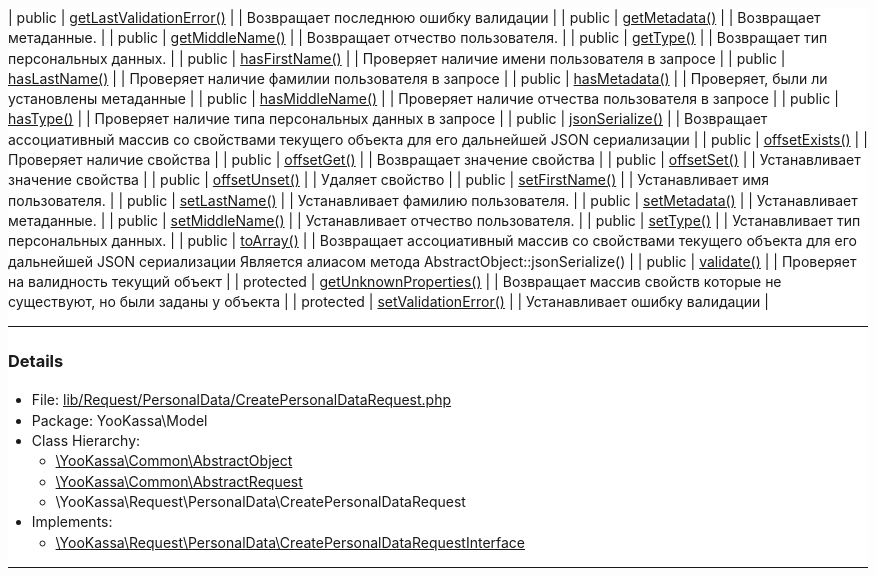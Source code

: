 | public | [getLastValidationError()](../classes/YooKassa-Common-AbstractRequest.md#method_getLastValidationError) |  | Возвращает последнюю ошибку валидации |
| public | [getMetadata()](../classes/YooKassa-Request-PersonalData-CreatePersonalDataRequest.md#method_getMetadata) |  | Возвращает метаданные. |
| public | [getMiddleName()](../classes/YooKassa-Request-PersonalData-CreatePersonalDataRequest.md#method_getMiddleName) |  | Возвращает отчество пользователя. |
| public | [getType()](../classes/YooKassa-Request-PersonalData-CreatePersonalDataRequest.md#method_getType) |  | Возвращает тип персональных данных. |
| public | [hasFirstName()](../classes/YooKassa-Request-PersonalData-CreatePersonalDataRequest.md#method_hasFirstName) |  | Проверяет наличие имени пользователя в запросе |
| public | [hasLastName()](../classes/YooKassa-Request-PersonalData-CreatePersonalDataRequest.md#method_hasLastName) |  | Проверяет наличие фамилии пользователя в запросе |
| public | [hasMetadata()](../classes/YooKassa-Request-PersonalData-CreatePersonalDataRequest.md#method_hasMetadata) |  | Проверяет, были ли установлены метаданные |
| public | [hasMiddleName()](../classes/YooKassa-Request-PersonalData-CreatePersonalDataRequest.md#method_hasMiddleName) |  | Проверяет наличие отчества пользователя в запросе |
| public | [hasType()](../classes/YooKassa-Request-PersonalData-CreatePersonalDataRequest.md#method_hasType) |  | Проверяет наличие типа персональных данных в запросе |
| public | [jsonSerialize()](../classes/YooKassa-Common-AbstractObject.md#method_jsonSerialize) |  | Возвращает ассоциативный массив со свойствами текущего объекта для его дальнейшей JSON сериализации |
| public | [offsetExists()](../classes/YooKassa-Common-AbstractObject.md#method_offsetExists) |  | Проверяет наличие свойства |
| public | [offsetGet()](../classes/YooKassa-Common-AbstractObject.md#method_offsetGet) |  | Возвращает значение свойства |
| public | [offsetSet()](../classes/YooKassa-Common-AbstractObject.md#method_offsetSet) |  | Устанавливает значение свойства |
| public | [offsetUnset()](../classes/YooKassa-Common-AbstractObject.md#method_offsetUnset) |  | Удаляет свойство |
| public | [setFirstName()](../classes/YooKassa-Request-PersonalData-CreatePersonalDataRequest.md#method_setFirstName) |  | Устанавливает имя пользователя. |
| public | [setLastName()](../classes/YooKassa-Request-PersonalData-CreatePersonalDataRequest.md#method_setLastName) |  | Устанавливает фамилию пользователя. |
| public | [setMetadata()](../classes/YooKassa-Request-PersonalData-CreatePersonalDataRequest.md#method_setMetadata) |  | Устанавливает метаданные. |
| public | [setMiddleName()](../classes/YooKassa-Request-PersonalData-CreatePersonalDataRequest.md#method_setMiddleName) |  | Устанавливает отчество пользователя. |
| public | [setType()](../classes/YooKassa-Request-PersonalData-CreatePersonalDataRequest.md#method_setType) |  | Устанавливает тип персональных данных. |
| public | [toArray()](../classes/YooKassa-Common-AbstractObject.md#method_toArray) |  | Возвращает ассоциативный массив со свойствами текущего объекта для его дальнейшей JSON сериализации Является алиасом метода AbstractObject::jsonSerialize() |
| public | [validate()](../classes/YooKassa-Request-PersonalData-CreatePersonalDataRequest.md#method_validate) |  | Проверяет на валидность текущий объект |
| protected | [getUnknownProperties()](../classes/YooKassa-Common-AbstractObject.md#method_getUnknownProperties) |  | Возвращает массив свойств которые не существуют, но были заданы у объекта |
| protected | [setValidationError()](../classes/YooKassa-Common-AbstractRequest.md#method_setValidationError) |  | Устанавливает ошибку валидации |

---
### Details
* File: [lib/Request/PersonalData/CreatePersonalDataRequest.php](../../lib/Request/PersonalData/CreatePersonalDataRequest.php)
* Package: YooKassa\Model
* Class Hierarchy:  
  * [\YooKassa\Common\AbstractObject](../classes/YooKassa-Common-AbstractObject.md)
  * [\YooKassa\Common\AbstractRequest](../classes/YooKassa-Common-AbstractRequest.md)
  * \YooKassa\Request\PersonalData\CreatePersonalDataRequest
* Implements:
  * [\YooKassa\Request\PersonalData\CreatePersonalDataRequestInterface](../classes/YooKassa-Request-PersonalData-CreatePersonalDataRequestInterface.md)

---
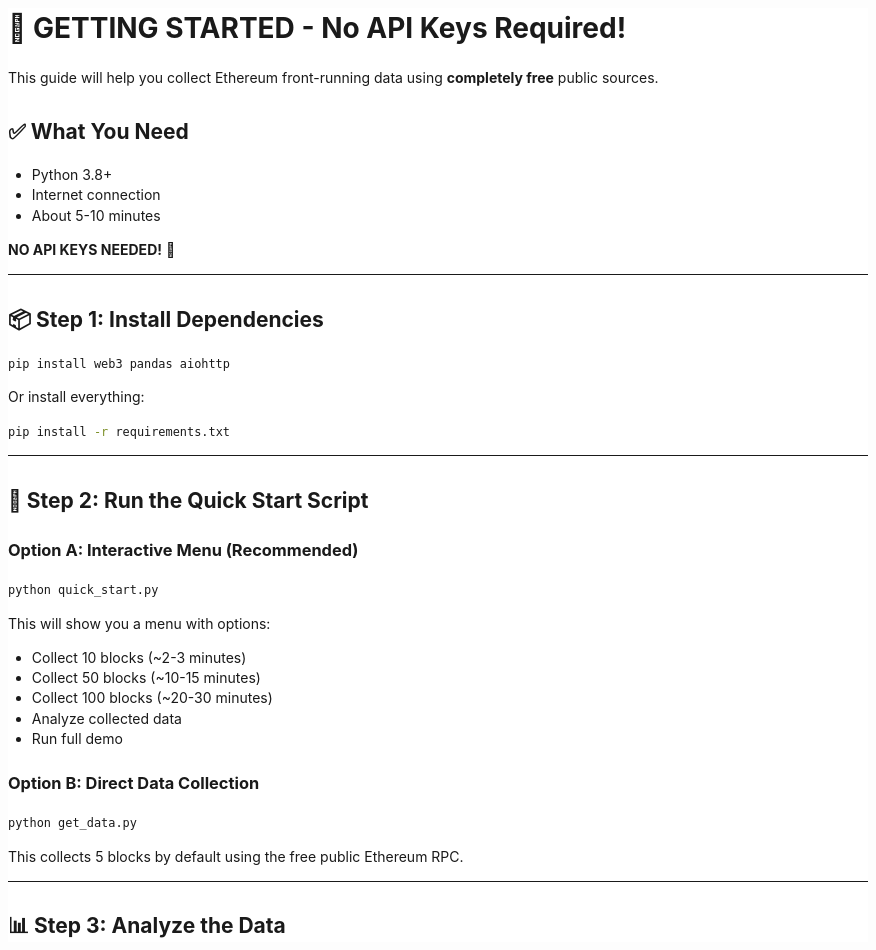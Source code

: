 # 🚀 GETTING STARTED - No API Keys Required!

This guide will help you collect Ethereum front-running data using **completely free** public sources.

## ✅ What You Need

- Python 3.8+
- Internet connection
- About 5-10 minutes

**NO API KEYS NEEDED!** 🎉

---

## 📦 Step 1: Install Dependencies

```bash
pip install web3 pandas aiohttp
```

Or install everything:
```bash
pip install -r requirements.txt
```

---

## 🎯 Step 2: Run the Quick Start Script

### **Option A: Interactive Menu (Recommended)**

```bash
python quick_start.py
```

This will show you a menu with options:
- Collect 10 blocks (~2-3 minutes)
- Collect 50 blocks (~10-15 minutes)  
- Collect 100 blocks (~20-30 minutes)
- Analyze collected data
- Run full demo

### **Option B: Direct Data Collection**

```bash
python get_data.py
```

This collects 5 blocks by default using the free public Ethereum RPC.

---

## 📊 Step 3: Analyze the Data
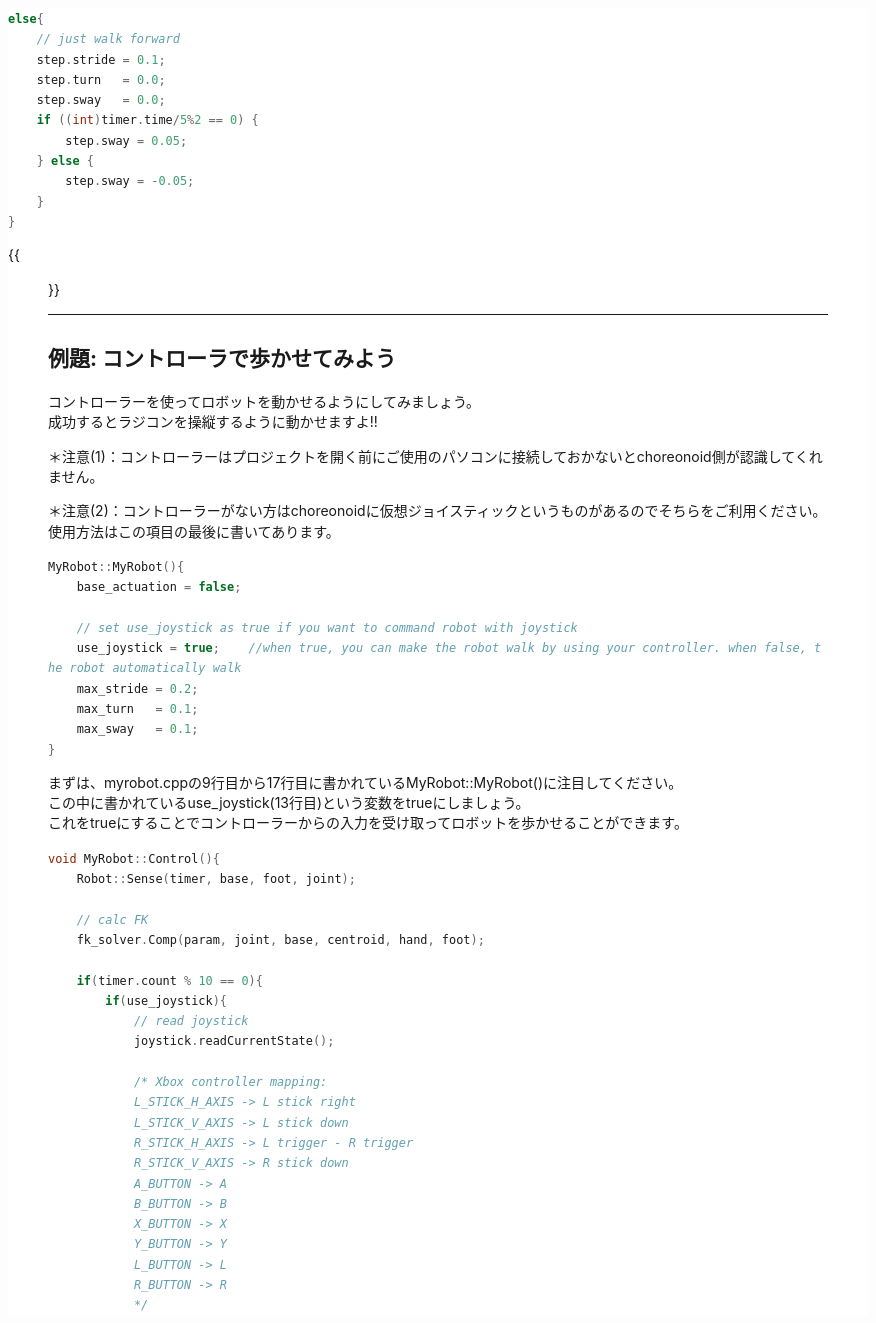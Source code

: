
 ```cpp {linenos=inline}
else{
    // just walk forward
	step.stride = 0.1;
    step.turn   = 0.0;
    step.sway   = 0.0;
    if ((int)timer.time/5%2 == 0) {
        step.sway = 0.05;
    } else {
        step.sway = -0.05;
    }
}
```

{{<figure src="./vnoid_jiguzagu_2.gif" class="center" alt="vnoid_jiguzagu_2" width="80%">}}  

---

## 例題: コントローラで歩かせてみよう
コントローラーを使ってロボットを動かせるようにしてみましょう。  
成功するとラジコンを操縦するように動かせますよ!!  

＊注意(1)：コントローラーはプロジェクトを開く前にご使用のパソコンに接続しておかないとchoreonoid側が認識してくれません。  

＊注意(2)：コントローラーがない方はchoreonoidに仮想ジョイスティックというものがあるのでそちらをご利用ください。使用方法はこの項目の最後に書いてあります。  

```cpp {linenos=inline}
MyRobot::MyRobot(){
	base_actuation = false;

    // set use_joystick as true if you want to command robot with joystick
    use_joystick = true;	//when true, you can make the robot walk by using your controller. when false, the robot automatically walk 
    max_stride = 0.2;
    max_turn   = 0.1;
    max_sway   = 0.1;
}
```

まずは、myrobot.cppの9行目から17行目に書かれているMyRobot::MyRobot()に注目してください。  
この中に書かれているuse_joystick(13行目)という変数をtrueにしましょう。  
これをtrueにすることでコントローラーからの入力を受け取ってロボットを歩かせることができます。  

```cpp {linenos=inline}
void MyRobot::Control(){
    Robot::Sense(timer, base, foot, joint);

	// calc FK
    fk_solver.Comp(param, joint, base, centroid, hand, foot);

	if(timer.count % 10 == 0){
    	if(use_joystick){
			// read joystick
		    joystick.readCurrentState();

			/* Xbox controller mapping:
			L_STICK_H_AXIS -> L stick right
			L_STICK_V_AXIS -> L stick down
		    R_STICK_H_AXIS -> L trigger - R trigger
			R_STICK_V_AXIS -> R stick down
	    	A_BUTTON -> A
			B_BUTTON -> B
		    X_BUTTON -> X
			Y_BUTTON -> Y
		    L_BUTTON -> L
			R_BUTTON -> R
        	*/
```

-------------------------

- DIRECTIONS -
Write out each entry exactly as given, omitting any picture.

- SOLUTION -
Source code

: | public | [getLastValidationError()](../classes/YooKassa-Common-AbstractRequest.md#method_getLastValidationError) |  | Возвращает последнюю ошибку валидации |
| public | [getMetadata()](../classes/YooKassa-Request-PersonalData-CreatePersonalDataRequest.md#method_getMetadata) |  | Возвращает метаданные. |
| public | [getMiddleName()](../classes/YooKassa-Request-PersonalData-CreatePersonalDataRequest.md#method_getMiddleName) |  | Возвращает отчество пользователя. |
| public | [getType()](../classes/YooKassa-Request-PersonalData-CreatePersonalDataRequest.md#method_getType) |  | Возвращает тип персональных данных. |
| public | [hasFirstName()](../classes/YooKassa-Request-PersonalData-CreatePersonalDataRequest.md#method_hasFirstName) |  | Проверяет наличие имени пользователя в запросе |
| public | [hasLastName()](../classes/YooKassa-Request-PersonalData-CreatePersonalDataRequest.md#method_hasLastName) |  | Проверяет наличие фамилии пользователя в запросе |
| public | [hasMetadata()](../classes/YooKassa-Request-PersonalData-CreatePersonalDataRequest.md#method_hasMetadata) |  | Проверяет, были ли установлены метаданные |
| public | [hasMiddleName()](../classes/YooKassa-Request-PersonalData-CreatePersonalDataRequest.md#method_hasMiddleName) |  | Проверяет наличие отчества пользователя в запросе |
| public | [hasType()](../classes/YooKassa-Request-PersonalData-CreatePersonalDataRequest.md#method_hasType) |  | Проверяет наличие типа персональных данных в запросе |
| public | [jsonSerialize()](../classes/YooKassa-Common-AbstractObject.md#method_jsonSerialize) |  | Возвращает ассоциативный массив со свойствами текущего объекта для его дальнейшей JSON сериализации |
| public | [offsetExists()](../classes/YooKassa-Common-AbstractObject.md#method_offsetExists) |  | Проверяет наличие свойства |
| public | [offsetGet()](../classes/YooKassa-Common-AbstractObject.md#method_offsetGet) |  | Возвращает значение свойства |
| public | [offsetSet()](../classes/YooKassa-Common-AbstractObject.md#method_offsetSet) |  | Устанавливает значение свойства |
| public | [offsetUnset()](../classes/YooKassa-Common-AbstractObject.md#method_offsetUnset) |  | Удаляет свойство |
| public | [setFirstName()](../classes/YooKassa-Request-PersonalData-CreatePersonalDataRequest.md#method_setFirstName) |  | Устанавливает имя пользователя. |
| public | [setLastName()](../classes/YooKassa-Request-PersonalData-CreatePersonalDataRequest.md#method_setLastName) |  | Устанавливает фамилию пользователя. |
| public | [setMetadata()](../classes/YooKassa-Request-PersonalData-CreatePersonalDataRequest.md#method_setMetadata) |  | Устанавливает метаданные. |
| public | [setMiddleName()](../classes/YooKassa-Request-PersonalData-CreatePersonalDataRequest.md#method_setMiddleName) |  | Устанавливает отчество пользователя. |
| public | [setType()](../classes/YooKassa-Request-PersonalData-CreatePersonalDataRequest.md#method_setType) |  | Устанавливает тип персональных данных. |
| public | [toArray()](../classes/YooKassa-Common-AbstractObject.md#method_toArray) |  | Возвращает ассоциативный массив со свойствами текущего объекта для его дальнейшей JSON сериализации Является алиасом метода AbstractObject::jsonSerialize() |
| public | [validate()](../classes/YooKassa-Request-PersonalData-CreatePersonalDataRequest.md#method_validate) |  | Проверяет на валидность текущий объект |
| protected | [getUnknownProperties()](../classes/YooKassa-Common-AbstractObject.md#method_getUnknownProperties) |  | Возвращает массив свойств которые не существуют, но были заданы у объекта |
| protected | [setValidationError()](../classes/YooKassa-Common-AbstractRequest.md#method_setValidationError) |  | Устанавливает ошибку валидации |

---
### Details
* File: [lib/Request/PersonalData/CreatePersonalDataRequest.php](../../lib/Request/PersonalData/CreatePersonalDataRequest.php)
* Package: YooKassa\Model
* Class Hierarchy:  
  * [\YooKassa\Common\AbstractObject](../classes/YooKassa-Common-AbstractObject.md)
  * [\YooKassa\Common\AbstractRequest](../classes/YooKassa-Common-AbstractRequest.md)
  * \YooKassa\Request\PersonalData\CreatePersonalDataRequest
* Implements:
  * [\YooKassa\Request\PersonalData\CreatePersonalDataRequestInterface](../classes/YooKassa-Request-PersonalData-CreatePersonalDataRequestInterface.md)

---
Source code

: # 🚀 GETTING STARTED - No API Keys Required!

This guide will help you collect Ethereum front-running data using **completely free** public sources.

## ✅ What You Need

- Python 3.8+
- Internet connection
- About 5-10 minutes

**NO API KEYS NEEDED!** 🎉

---

## 📦 Step 1: Install Dependencies

```bash
pip install web3 pandas aiohttp
```

Or install everything:
```bash
pip install -r requirements.txt
```

---

## 🎯 Step 2: Run the Quick Start Script

### **Option A: Interactive Menu (Recommended)**

```bash
python quick_start.py
```

This will show you a menu with options:
- Collect 10 blocks (~2-3 minutes)
- Collect 50 blocks (~10-15 minutes)  
- Collect 100 blocks (~20-30 minutes)
- Analyze collected data
- Run full demo

### **Option B: Direct Data Collection**

```bash
python get_data.py
```

This collects 5 blocks by default using the free public Ethereum RPC.

---

## 📊 Step 3: Analyze the Data
Source code

:
 ```cpp {linenos=inline}
else{
    // just walk forward
	step.stride = 0.1;
    step.turn   = 0.0;
    step.sway   = 0.0;
    if ((int)timer.time/5%2 == 0) {
        step.sway = 0.05;
    } else {
        step.sway = -0.05;
    }
}
```

{{<figure src="./vnoid_jiguzagu_2.gif" class="center" alt="vnoid_jiguzagu_2" width="80%">}}  

---

## 例題: コントローラで歩かせてみよう
コントローラーを使ってロボットを動かせるようにしてみましょう。  
成功するとラジコンを操縦するように動かせますよ!!  

＊注意(1)：コントローラーはプロジェクトを開く前にご使用のパソコンに接続しておかないとchoreonoid側が認識してくれません。  

＊注意(2)：コントローラーがない方はchoreonoidに仮想ジョイスティックというものがあるのでそちらをご利用ください。使用方法はこの項目の最後に書いてあります。  

```cpp {linenos=inline}
MyRobot::MyRobot(){
	base_actuation = false;

    // set use_joystick as true if you want to command robot with joystick
    use_joystick = true;	//when true, you can make the robot walk by using your controller. when false, the robot automatically walk 
    max_stride = 0.2;
    max_turn   = 0.1;
    max_sway   = 0.1;
}
```

まずは、myrobot.cppの9行目から17行目に書かれているMyRobot::MyRobot()に注目してください。  
この中に書かれているuse_joystick(13行目)という変数をtrueにしましょう。  
これをtrueにすることでコントローラーからの入力を受け取ってロボットを歩かせることができます。  

```cpp {linenos=inline}
void MyRobot::Control(){
    Robot::Sense(timer, base, foot, joint);

	// calc FK
    fk_solver.Comp(param, joint, base, centroid, hand, foot);

	if(timer.count % 10 == 0){
    	if(use_joystick){
			// read joystick
		    joystick.readCurrentState();

			/* Xbox controller mapping:
			L_STICK_H_AXIS -> L stick right
			L_STICK_V_AXIS -> L stick down
		    R_STICK_H_AXIS -> L trigger - R trigger
			R_STICK_V_AXIS -> R stick down
	    	A_BUTTON -> A
			B_BUTTON -> B
		    X_BUTTON -> X
			Y_BUTTON -> Y
		    L_BUTTON -> L
			R_BUTTON -> R
        	*/
```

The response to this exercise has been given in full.